As for Riley, Alexa said the work now is getting her back closer to her weight after being so malnourished and getting her ready to be adopted.
“It’s going to be so hard (to let her go), not just because I am attached to her, but she is one of those dogs who is super attached to me,” Alexa said. “This is not just some dog that will go out and immediately thrive, she will have to grieve my loss as much as I am going to grieve losing her.”
Riley might move into a new home sooner rather than later.
Alexa said through her rescue, she was able to connect with a family in Arkansas that was looking for a Great Dane.
“There’s a family that had a Great Dane-bonded brother and sister pair, and the sister unexpectedly died that left the brother grieving,” she said. “So, they were looking for him to have someone to help him grieve less. I took Riley to the dog park to meet them and the two of them got along really well, so hopefully, if everything goes right, she’ll move up there.”
Through an appeal on social media, the rescue was asking for donations to cover some of the costs for Riley’s care, and the care of other animals.

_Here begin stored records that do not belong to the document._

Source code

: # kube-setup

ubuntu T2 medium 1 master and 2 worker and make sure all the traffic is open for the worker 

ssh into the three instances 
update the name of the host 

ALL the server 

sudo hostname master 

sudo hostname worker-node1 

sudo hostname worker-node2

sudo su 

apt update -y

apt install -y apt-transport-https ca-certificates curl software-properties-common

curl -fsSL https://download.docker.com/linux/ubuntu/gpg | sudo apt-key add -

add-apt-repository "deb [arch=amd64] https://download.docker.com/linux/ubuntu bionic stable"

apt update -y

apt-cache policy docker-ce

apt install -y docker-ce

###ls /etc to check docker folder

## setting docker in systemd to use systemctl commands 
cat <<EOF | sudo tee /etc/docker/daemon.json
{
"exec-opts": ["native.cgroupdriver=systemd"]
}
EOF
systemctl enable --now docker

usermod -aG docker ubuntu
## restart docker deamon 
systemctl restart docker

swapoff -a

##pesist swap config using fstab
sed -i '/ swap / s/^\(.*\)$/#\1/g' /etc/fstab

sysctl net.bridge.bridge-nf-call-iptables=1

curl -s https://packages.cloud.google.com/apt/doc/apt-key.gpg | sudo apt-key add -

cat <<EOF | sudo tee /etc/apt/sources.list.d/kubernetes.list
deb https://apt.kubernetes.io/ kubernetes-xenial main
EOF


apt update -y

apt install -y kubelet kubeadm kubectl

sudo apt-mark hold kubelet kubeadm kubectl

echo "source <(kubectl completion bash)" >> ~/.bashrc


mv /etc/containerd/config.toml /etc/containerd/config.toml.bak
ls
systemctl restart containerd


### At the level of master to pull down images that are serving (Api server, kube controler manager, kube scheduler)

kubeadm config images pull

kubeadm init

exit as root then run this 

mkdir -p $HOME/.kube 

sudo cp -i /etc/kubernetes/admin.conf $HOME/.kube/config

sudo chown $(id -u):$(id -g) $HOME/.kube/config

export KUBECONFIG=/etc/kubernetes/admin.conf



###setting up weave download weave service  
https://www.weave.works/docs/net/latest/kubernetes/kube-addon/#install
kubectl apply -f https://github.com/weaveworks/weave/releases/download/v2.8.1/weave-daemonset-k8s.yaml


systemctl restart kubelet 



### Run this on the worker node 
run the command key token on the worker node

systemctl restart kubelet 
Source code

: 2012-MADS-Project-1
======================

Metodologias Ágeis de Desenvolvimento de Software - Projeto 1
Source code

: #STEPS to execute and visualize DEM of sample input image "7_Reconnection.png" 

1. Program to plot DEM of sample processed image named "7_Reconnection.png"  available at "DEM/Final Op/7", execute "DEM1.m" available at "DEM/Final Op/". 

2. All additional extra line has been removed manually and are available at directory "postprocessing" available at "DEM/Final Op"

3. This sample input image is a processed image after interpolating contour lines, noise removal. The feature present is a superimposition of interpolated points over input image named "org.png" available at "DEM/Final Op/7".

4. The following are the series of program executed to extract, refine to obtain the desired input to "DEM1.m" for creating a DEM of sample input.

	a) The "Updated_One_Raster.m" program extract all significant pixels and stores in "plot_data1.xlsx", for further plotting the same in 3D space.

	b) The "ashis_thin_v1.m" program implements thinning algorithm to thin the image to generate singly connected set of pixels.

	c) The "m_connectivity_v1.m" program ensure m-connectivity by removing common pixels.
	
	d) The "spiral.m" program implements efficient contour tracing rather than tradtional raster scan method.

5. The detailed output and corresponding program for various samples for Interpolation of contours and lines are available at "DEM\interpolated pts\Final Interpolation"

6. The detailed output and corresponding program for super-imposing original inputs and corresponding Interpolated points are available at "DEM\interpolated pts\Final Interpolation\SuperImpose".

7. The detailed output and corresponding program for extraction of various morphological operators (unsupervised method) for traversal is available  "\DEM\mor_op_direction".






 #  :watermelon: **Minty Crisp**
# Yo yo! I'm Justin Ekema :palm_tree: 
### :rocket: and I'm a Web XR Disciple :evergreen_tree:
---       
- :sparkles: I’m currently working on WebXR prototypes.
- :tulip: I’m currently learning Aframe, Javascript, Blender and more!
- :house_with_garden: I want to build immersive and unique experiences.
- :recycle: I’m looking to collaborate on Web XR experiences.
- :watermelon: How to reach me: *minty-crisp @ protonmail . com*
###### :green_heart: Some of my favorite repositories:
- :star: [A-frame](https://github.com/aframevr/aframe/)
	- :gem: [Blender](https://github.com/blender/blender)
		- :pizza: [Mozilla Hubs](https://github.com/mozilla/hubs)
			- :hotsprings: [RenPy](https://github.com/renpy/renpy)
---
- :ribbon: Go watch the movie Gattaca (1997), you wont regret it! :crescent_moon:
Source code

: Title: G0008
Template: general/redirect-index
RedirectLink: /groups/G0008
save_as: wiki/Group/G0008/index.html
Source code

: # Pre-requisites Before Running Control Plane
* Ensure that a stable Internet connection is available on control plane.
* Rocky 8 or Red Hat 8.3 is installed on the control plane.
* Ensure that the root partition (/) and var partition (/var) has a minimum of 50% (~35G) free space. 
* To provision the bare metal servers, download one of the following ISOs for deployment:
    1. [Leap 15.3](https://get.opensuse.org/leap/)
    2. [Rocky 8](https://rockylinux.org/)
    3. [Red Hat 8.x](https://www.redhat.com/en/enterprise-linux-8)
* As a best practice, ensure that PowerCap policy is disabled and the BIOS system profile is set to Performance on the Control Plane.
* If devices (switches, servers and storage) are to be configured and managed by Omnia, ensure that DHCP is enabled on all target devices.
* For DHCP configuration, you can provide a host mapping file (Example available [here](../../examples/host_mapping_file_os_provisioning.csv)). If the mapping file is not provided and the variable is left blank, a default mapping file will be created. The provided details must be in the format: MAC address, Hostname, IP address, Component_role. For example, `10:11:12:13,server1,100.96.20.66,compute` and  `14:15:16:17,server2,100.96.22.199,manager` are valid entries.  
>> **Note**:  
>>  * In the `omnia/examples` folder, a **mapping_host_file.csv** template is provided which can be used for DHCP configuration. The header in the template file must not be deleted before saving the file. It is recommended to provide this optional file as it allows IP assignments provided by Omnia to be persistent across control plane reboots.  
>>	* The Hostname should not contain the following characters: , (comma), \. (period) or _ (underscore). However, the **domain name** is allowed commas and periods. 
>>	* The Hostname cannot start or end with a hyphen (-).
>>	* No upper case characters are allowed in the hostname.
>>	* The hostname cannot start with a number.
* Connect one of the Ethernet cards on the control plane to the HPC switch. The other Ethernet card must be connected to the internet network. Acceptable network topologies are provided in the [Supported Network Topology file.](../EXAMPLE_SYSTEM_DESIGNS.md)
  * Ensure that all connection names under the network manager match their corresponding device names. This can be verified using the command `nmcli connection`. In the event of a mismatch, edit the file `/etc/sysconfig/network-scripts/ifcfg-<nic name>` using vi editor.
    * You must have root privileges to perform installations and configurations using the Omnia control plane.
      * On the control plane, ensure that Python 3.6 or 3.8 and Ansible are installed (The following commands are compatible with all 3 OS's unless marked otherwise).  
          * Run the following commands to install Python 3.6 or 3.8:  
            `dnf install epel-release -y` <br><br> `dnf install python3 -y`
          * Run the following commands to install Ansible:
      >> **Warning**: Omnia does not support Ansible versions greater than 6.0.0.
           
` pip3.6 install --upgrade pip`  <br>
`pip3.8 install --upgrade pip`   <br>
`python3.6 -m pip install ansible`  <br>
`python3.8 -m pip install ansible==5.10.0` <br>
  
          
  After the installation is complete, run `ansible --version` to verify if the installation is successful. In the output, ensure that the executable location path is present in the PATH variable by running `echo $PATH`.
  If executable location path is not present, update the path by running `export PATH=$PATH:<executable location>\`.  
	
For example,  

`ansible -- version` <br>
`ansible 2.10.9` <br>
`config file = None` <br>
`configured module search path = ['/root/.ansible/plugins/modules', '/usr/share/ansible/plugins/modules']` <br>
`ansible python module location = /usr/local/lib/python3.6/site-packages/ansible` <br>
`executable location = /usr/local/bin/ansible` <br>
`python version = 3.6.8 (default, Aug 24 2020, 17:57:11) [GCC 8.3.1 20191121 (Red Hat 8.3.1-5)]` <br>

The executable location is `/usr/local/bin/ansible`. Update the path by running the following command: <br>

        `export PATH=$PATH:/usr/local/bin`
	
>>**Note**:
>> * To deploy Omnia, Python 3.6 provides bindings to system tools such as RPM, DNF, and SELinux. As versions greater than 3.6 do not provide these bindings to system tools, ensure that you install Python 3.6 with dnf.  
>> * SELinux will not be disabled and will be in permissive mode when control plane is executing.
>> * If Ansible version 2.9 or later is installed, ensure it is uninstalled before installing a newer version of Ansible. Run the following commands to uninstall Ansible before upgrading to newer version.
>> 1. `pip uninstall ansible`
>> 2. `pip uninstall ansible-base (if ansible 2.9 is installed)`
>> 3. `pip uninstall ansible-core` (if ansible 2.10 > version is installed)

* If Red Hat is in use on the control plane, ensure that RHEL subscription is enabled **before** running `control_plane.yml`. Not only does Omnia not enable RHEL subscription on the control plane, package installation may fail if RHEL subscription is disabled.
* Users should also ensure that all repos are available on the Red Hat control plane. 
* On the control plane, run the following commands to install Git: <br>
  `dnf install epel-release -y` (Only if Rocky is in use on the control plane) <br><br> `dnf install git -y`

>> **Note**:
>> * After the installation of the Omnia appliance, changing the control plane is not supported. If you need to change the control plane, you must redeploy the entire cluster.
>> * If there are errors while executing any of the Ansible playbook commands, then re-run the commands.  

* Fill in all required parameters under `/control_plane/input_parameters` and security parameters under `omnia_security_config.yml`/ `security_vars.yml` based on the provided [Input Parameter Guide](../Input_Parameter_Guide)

“Currently, I have 11 foster dogs; 9 pit bull puppies, Riley and a Shephard mix puppy. Any donations would help offset the vet bills and plus, we have a lot of other animals that are in need of vet care all the time. Plus, we have a long list of animals that need to be fixed,” Jeffers said.
H.A.R.T. is not yet considered a non-profit, so donations made to the rescue are not tax-deductible.
For Alexa, the care for animals is something she believes was instilled in her by her mother and grandmother.
“My mom and my grandma instilled in me this love for animals when I was younger,” she said. “We would always move bugs off of the sidewalk and things like that.
And as for letting Riley go after just a week of being together, “she is hopefully going to a good home, so I cannot be selfish and keep her as much as I want to.